In the next graph, we add Exercise calories as another data layer. Hopefully, you can easily see the relationship one might have anticipated between food and weight demonstrated more directly in the relationship between calories expended and bodyweight: in 2011, weight was lowest just when exercise was highest, and as exercise dropped off, weight increased. In the second data set, weight declined as exercise increased.
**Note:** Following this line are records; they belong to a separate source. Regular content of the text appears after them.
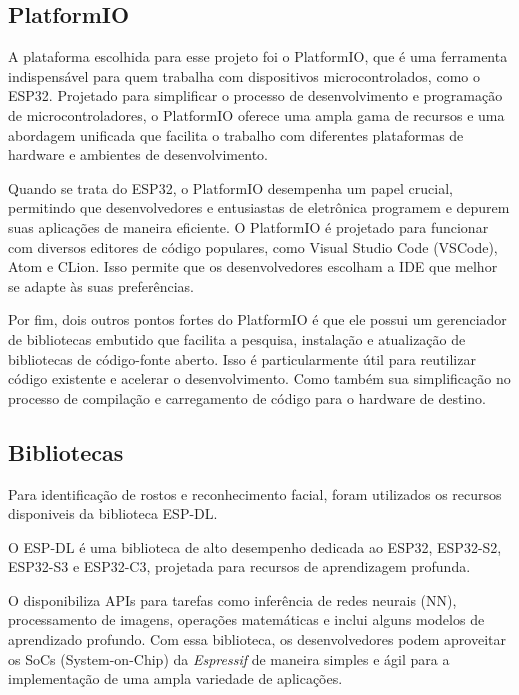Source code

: \subsection{PlatformIO}\label{sec:platformio}

A plataforma escolhida para esse projeto foi o PlatformIO, 
que é uma ferramenta indispensável para quem trabalha com dispositivos 
microcontrolados, como o ESP32. Projetado para simplificar o processo 
de desenvolvimento e programação de microcontroladores, o PlatformIO 
oferece uma ampla gama de recursos e uma abordagem unificada que 
facilita o trabalho com diferentes plataformas de hardware e 
ambientes de desenvolvimento.

Quando se trata do ESP32, o PlatformIO desempenha 
um papel crucial, permitindo que desenvolvedores e entusiastas de 
eletrônica programem e depurem suas aplicações de maneira eficiente.
O PlatformIO é projetado para funcionar com diversos editores de 
código populares, como Visual Studio Code (VSCode), Atom e CLion. 
Isso permite que os desenvolvedores escolham a IDE que melhor 
se adapte às suas preferências.

Por fim, dois outros pontos fortes do PlatformIO é que ele 
possui um gerenciador de bibliotecas embutido que facilita a 
pesquisa, instalação e atualização de bibliotecas de código-fonte 
aberto. Isso é particularmente útil para reutilizar código 
existente e acelerar o desenvolvimento. Como também sua 
simplificação no processo de compilação e carregamento de 
código para o hardware de destino. 

\subsection{Bibliotecas}\label{sec:formatacaoTexto}

Para identificação de rostos e reconhecimento facial, foram utilizados 
os recursos disponiveis da biblioteca ESP-DL.

O ESP-DL é uma biblioteca de alto desempenho dedicada ao ESP32, ESP32-S2,
ESP32-S3 e ESP32-C3, projetada para recursos de aprendizagem profunda.

O  disponibiliza APIs para tarefas como inferência 
de redes neurais (NN), processamento de imagens, operações matemáticas 
e inclui alguns modelos de aprendizado profundo. Com essa biblioteca, 
os desenvolvedores podem aproveitar os SoCs (System-on-Chip) da 
\textit{Espressif} de maneira simples e ágil para a implementação 
de uma ampla variedade de aplicações.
Whoopdeedoo. Everyone knows that you'll lose weight if you exercise. However, when the general population hears the word exercise, the definition cardio is subbed in. What the graphic doesn't convey is the nature of the exercise. During the second data set, the exercise is primarily heavy 531 and Hypertrophy work. Muscular density and growth. During that second data set in early 2014, see how caloric intake is approximately 700 calories higher than at any other time, while exercise levels are generally lower (allowing for the March 2014 spike) - one would expect bodyweight to have increased during this time. But it falls by 7 pounds. Body measurements during this time clearly show that the weight lost was core fat, with extremity and muscle mass actually increasing.
Want to lose fat? Cardio isn't the sole cure you thought it was. Lift yourself thin! My new book. Just won't sell, it's too counterintuitive.
Let's go back to our original macros graph and layer that in. What we see, besides a muddied mess, is a coincidental relationship between protein intake and bodyweight - where BW is lowest in 2011, we also see the highest level of protein intake for the first data set, and the widest gap between protein intake and carb intake. As carb intake climbs and protein intake declines, BW also climbs. And (conjecture here) with lower exercise levels and total caloric intake at constant levels, the BW gained is fat weight rather than muscle.
If there's one takeaway today, it's that what you eat is more telling than how much you eat. 
You can eat like a pig and work like a horse and still lose bodyweight (read: bodyfat). If. If protein is high, carbohydrates are low, you have bodyfat to lose that can provide the caloric deficit that the exercise creates. 

One truth for me at least: I weigh less when I eat protein and lift heavy. Suck on that vegan yoga masters everywhere.

What else seems bubble to the surface here? One, that protein intake is more key than carb intake. It's easy to vilify carbos and try to avoid them, but I see that my bodyweight drops when protein intake is highest. A subtle shift in focus, but if I'm full of protein, I won't be hungry for carbs. So, less focus on the negative (avoid carbs!) and more focus on the positive (devour brontosaurs!).

Two. The data suggests that I can maintain high output levels on a high protein/lower carb mix. Just because I feel sluggish when I'm overreached doesn't mean that I should throw more carbs into my diet. I should just eat more protein.

There are a few questions raised from this: 
Early success in 2014 only possible because there was lots of stored fat to burn gained during the 2013 blackout? 
At what bodyfat % level does the BW loss stop its downward trend? 
Intermittent Fasting isn't graphed here - how much influence does nutrient timing have in all this? 
Time for more experimentation. Time will tell.